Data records
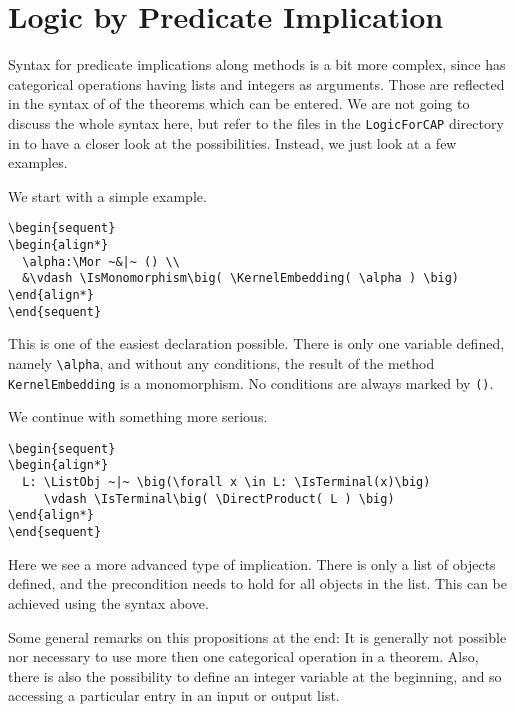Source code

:\section{Logic by Predicate Implication} \label{Section:LogicTwo}

Syntax for predicate implications along methods is a bit more complex, since \CapPkg has categorical operations
having lists and integers as arguments. Those are reflected in the syntax of of the theorems which can be entered. We are
not going to discuss the whole syntax here, but refer to the files in the \texttt{LogicForCAP} directory in \CapPkg to have
a closer look at the possibilities. Instead, we just look at a few examples.

\begin{example}
We start with a simple example.
\begin{Verbatim}[frame=single]
\begin{sequent}
\begin{align*}
  \alpha:\Mor ~&|~ () \\
  &\vdash \IsMonomorphism\big( \KernelEmbedding( \alpha ) \big)
\end{align*}
\end{sequent}
\end{Verbatim}

This is one of the easiest declaration possible. There is only one variable defined, namely \texttt{\textbackslash alpha}, and without any conditions,
the result of the method \texttt{KernelEmbedding} is a monomorphism. No conditions are always marked by \texttt{()}. 
\end{example}

\begin{example}
We continue with something more serious.
\begin{small}
\begin{Verbatim}[frame=single]
\begin{sequent}
\begin{align*}
  L: \ListObj ~|~ \big(\forall x \in L: \IsTerminal(x)\big)
     \vdash \IsTerminal\big( \DirectProduct( L ) \big)
\end{align*}
\end{sequent}
\end{Verbatim}
\end{small}
Here we see a more advanced type of implication. There is only a list of objects defined, and the precondition needs to hold
for all objects in the list. This can be achieved using the syntax above.
\end{example}

Some general remarks on this propositions at the end: It is generally not possible nor necessary to use more then one
categorical operation in a theorem. Also, there is also the possibility to define an integer variable at the beginning, and
so accessing a particular entry in an input or output list.




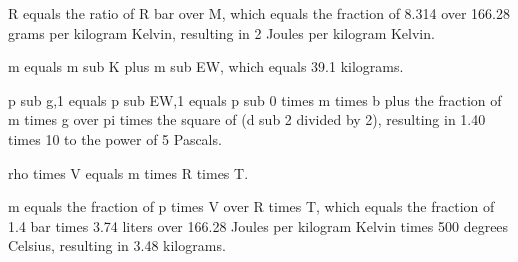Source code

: R equals the ratio of R bar over M, which equals the fraction of 8.314 over 166.28 grams per kilogram Kelvin, resulting in 2 Joules per kilogram Kelvin.

m equals m sub K plus m sub EW, which equals 39.1 kilograms.

p sub g,1 equals p sub EW,1 equals p sub 0 times m times b plus the fraction of m times g over pi times the square of (d sub 2 divided by 2), resulting in 1.40 times 10 to the power of 5 Pascals.

rho times V equals m times R times T.

m equals the fraction of p times V over R times T, which equals the fraction of 1.4 bar times 3.74 liters over 166.28 Joules per kilogram Kelvin times 500 degrees Celsius, resulting in 3.48 kilograms.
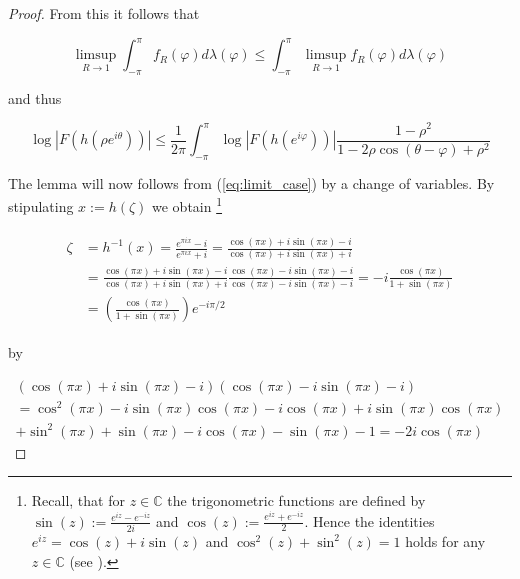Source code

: \begin{proof}
From this it follows that

\begin{equation*}
	\limsup_{R \to 1}\int_{-\pi}^\pi f_R(\varphi)d\lambda(\varphi) \leqslant \int_{-\pi}^\pi \limsup_{R \to 1} f_R(\varphi)d\lambda(\varphi)
\end{equation*}

and thus

\begin{equation}
	\log\left| F( h( \rho e^{i\theta} ) )\right| \leqslant \frac{1}{2\pi} \int_{-\pi}^\pi \log\left| F( h( e^{i\varphi}))\right| \frac{1 - \rho^2}{1 - 2\rho\cos\left( \theta - \varphi \right) + \rho^2}	
	\label{eq:limit_case}
\end{equation}

The lemma will now follows from (\ref{eq:limit_case}) by a change of variables. By stipulating $x := h\left( \zeta \right)$ we obtain \footnote{
		Recall, that for $z \in \mathbb{C}$ the trigonometric functions are defined by $\sin(z) := \frac{e^{iz} - e^{-iz}}{2i}$ and $\cos(z) := \frac{e^{iz} + e^{-iz}}{2}$. Hence the identities $e^{iz} = \cos(z) + i\sin(z)$ and $\cos^2(z) + \sin^2(z) = 1$ holds for any $z \in \mathbb{C}$ (see \cite[42--44]{ahlfors:complex_analysis:1979}).	
	}

\begin{gather}
	\begin{aligned}
		\zeta &= h^{-1}(x) = \frac{e^{\pi i x}- i}{e^{\pi i x} + i} = \frac{\cos(\pi x) + i\sin(\pi x) - i}{\cos(\pi x) + i\sin(\pi x) + i}\\
		&= \frac{\cos(\pi x) + i\sin(\pi x) - i}{\cos(\pi x) + i\sin(\pi x) + i}\frac{\cos(\pi x) - i\sin(\pi x) - i}{\cos(\pi x) - i\sin(\pi x) - i} = -i \frac{\cos(\pi x)}{1 + \sin(\pi x)}\\
		&= \left( \frac{\cos(\pi x)}{1 + \sin(\pi x)} \right)e^{-i\pi/2}
	\end{aligned}
	\label{eq:radius_angle}
\end{gather}

by

\begin{multline*}
	\left(\cos(\pi x) + i\sin(\pi x) - i\right)\left(\cos(\pi x) - i\sin(\pi x) - i\right)\\ = \cos^2(\pi x) - i\sin(\pi x)\cos(\pi x)	
		-i\cos(\pi x) + i\sin(\pi x)\cos(\pi x)\\
	 	+ \sin^2(\pi x) + \sin(\pi x) - i \cos(\pi x) - \sin(\pi x) - 1 = -2i \cos(\pi x)  
\end{multline*}


\end{proof}
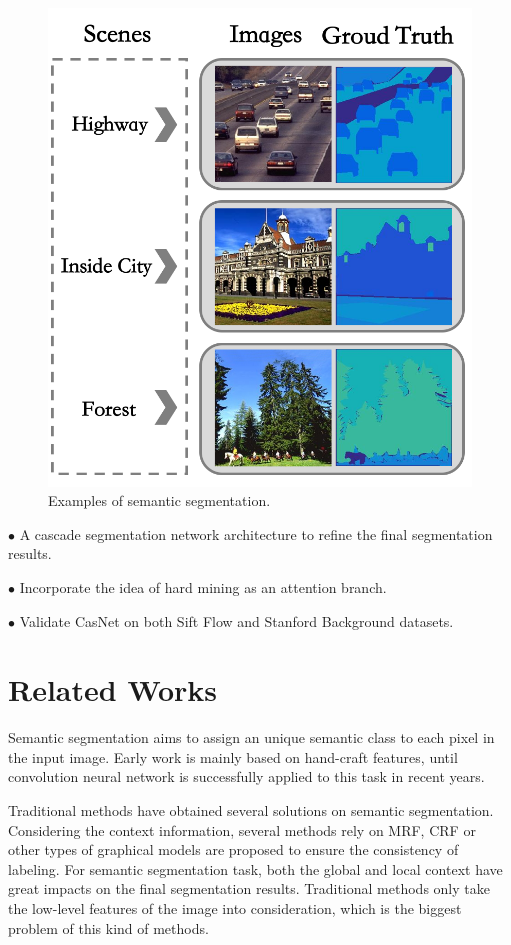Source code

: \documentclass[10.5pt,compsoc]{TsT}
\newcommand{\upcite}[1]{\superscript{\textsuperscript{\cite{#1}}}}
\theoremstyle{mystyle}
\newcommand{\upcite}[1]{\textsuperscript{\cite{#1}}}
\begin{document}
{\begin{figure}
\centering
\includegraphics[width=0.95\columnwidth]{fig1.png}
\caption{Examples of semantic segmentation.}
\label{fig:example}
\end{figure} 


\noindent
  $\bullet$ A cascade segmentation network architecture to refine the final segmentation results.
  
\noindent
  $\bullet$ Incorporate the idea of hard mining as an attention branch.
  
\noindent
  $\bullet$ Validate CasNet on both Sift Flow\upcite{6} and Stanford Background\upcite{7} datasets.


\section{Related Works}
\label{s:Related}
\noindent
Semantic segmentation aims to assign an unique semantic class to each pixel in the input image. Early work is mainly based on hand-craft features, until convolution neural network is successfully applied to this task in recent years.

Traditional methods have obtained several solutions on semantic segmentation. Considering the context information, several methods rely on MRF, CRF or other types of graphical models are proposed to ensure the consistency of labeling\upcite{8,10}. For semantic segmentation task, both the global and local context have great impacts on the final segmentation results. Traditional methods only take the low-level features of the image into consideration, which is the biggest problem of this kind of methods.

}
\end{document}
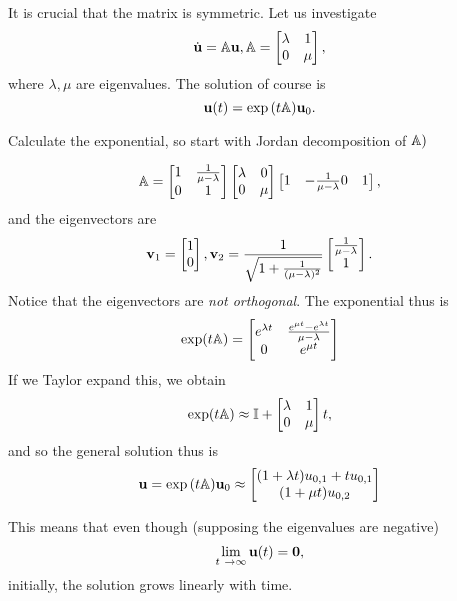 \documentclass[../main.tex]{subfiles}
\begin{document}
It is crucial that the matrix is symmetric. Let us investigate
\[
	\dot{\vb{u}} = \mathbb{A} \vb{u}, \mathbb{A} = \begin{bmatrix}
		\lambda & 1 \\
		0 & \mu
	\end{bmatrix},
\]
where $\lambda, \mu$ are eigenvalues. The solution of course is
\[
	\vb{u}(t) = \exp\qty(t \mathbb{A}) \vb{u}_0.
\]

Calculate the exponential, so start with Jordan decomposition of $\mathbb{A})$

\[
	\mathbb{A} = \begin{bmatrix}
		1 & \frac{1}{\mu - \lambda} \\
		0 & 1 
	\end{bmatrix}
	\begin{bmatrix}
		\lambda & 0 \\
		0 & \mu 
	\end{bmatrix}
	\begin{bmatrix}
		1 & - \frac{1}{\mu - \lambda}
		0 & 1
	\end{bmatrix},
\]
and the eigenvectors are
\[
	\vb{v}_1 = \begin{bmatrix}
		1 \\
		0
		\end{bmatrix}, \vb{v}_2 = \frac{1}{\sqrt{1+ \frac{1}{(\mu-\lambda)^{2}}}}\begin{bmatrix}
		\frac{1}{\mu- \lambda}\\
		1
	\end{bmatrix}.
\]
Notice that the eigenvectors are \textit{not orthogonal}. The exponential thus is
\[
	\exp(t \mathbb{A}) = \begin{bmatrix}
		e^{\lambda t} & \frac{e^{\mu t} - e^{\lambda t}}{\mu - \lambda}\\
		0 & e^{\mu t}
	\end{bmatrix}
\]
If we Taylor expand this, we obtain
\[
	\exp(t \mathbb{A}) \approx \mathbb{I} + \begin{bmatrix}
		\lambda & 1 \\
		0 & \mu
	\end{bmatrix}t,
\]
and so the general solution thus is
\[
	\vb{u} = \exp\qty(t \mathbb{A}) \vb{u}_0 \approx \begin{bmatrix}
		\qty(1+\lambda t)u_{0,1}+ t u_{0,1} \\
		(1+\mu t) u_{0,2}
	\end{bmatrix}
\]

This means that even though (supposing the eigenvalues are negative)
\[
	\lim_{t\ \to \infty} \vb{u}(t) = \vb{0},
\]
initially, the solution grows linearly with time. 
\end{document}
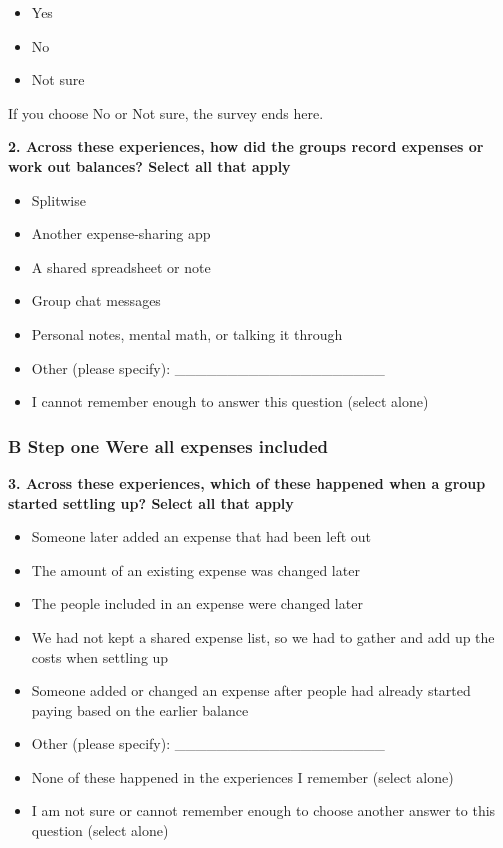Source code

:\begin{itemize}
\item
  Yes
\item
  No
\item
  Not sure
\end{itemize}

If you choose No or Not sure, the survey ends here.

\par\smallskip\noindent\textbf{2. Across these experiences, how did the groups record expenses or work out balances? Select all that apply}\par\nobreak

\begin{itemize}
\item
  Splitwise
\item
  Another expense-sharing app
\item
  A shared spreadsheet or note
\item
  Group chat messages
\item
  Personal notes, mental math, or talking it through
\item
  Other (please specify): \_\_\_\_\_\_\_\_\_\_\_\_\_\_\_\_\_\_\_\_
\item
  I cannot remember enough to answer this question (select alone)
\end{itemize}

\subsubsection*{B Step one Were all expenses included}

\par\smallskip\noindent\textbf{3. Across these experiences, which of these happened when a group started settling up? Select all that apply}\par\nobreak

\begin{itemize}
\item
  Someone later added an expense that had been left out
\item
  The amount of an existing expense was changed later
\item
  The people included in an expense were changed later
\item
  We had not kept a shared expense list, so we had to gather and add up the costs when settling up
\item
  Someone added or changed an expense after people had already started paying based on the earlier balance
\item
  Other (please specify): \_\_\_\_\_\_\_\_\_\_\_\_\_\_\_\_\_\_\_\_
\item
  None of these happened in the experiences I remember (select alone)
\item
  I am not sure or cannot remember enough to choose another answer to this question (select alone)
\end{itemize}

REQUIRED ACTION = Would you repeat exactly, and only, the lines from the start of the records above through the line containing "This is one", with the pictures omitted?

EXPECTED ANSWER =
Source code

:\section{Logic by Predicate Implication} \label{Section:LogicTwo}

Syntax for predicate implications along methods is a bit more complex, since \CapPkg has categorical operations
having lists and integers as arguments. Those are reflected in the syntax of of the theorems which can be entered. We are
not going to discuss the whole syntax here, but refer to the files in the \texttt{LogicForCAP} directory in \CapPkg to have
a closer look at the possibilities. Instead, we just look at a few examples.

\begin{example}
We start with a simple example.
\begin{Verbatim}[frame=single]
\begin{sequent}
\begin{align*}
  \alpha:\Mor ~&|~ () \\
  &\vdash \IsMonomorphism\big( \KernelEmbedding( \alpha ) \big)
\end{align*}
\end{sequent}
\end{Verbatim}

This is one of the easiest declaration possible. There is only one variable defined, namely \texttt{\textbackslash alpha}, and without any conditions,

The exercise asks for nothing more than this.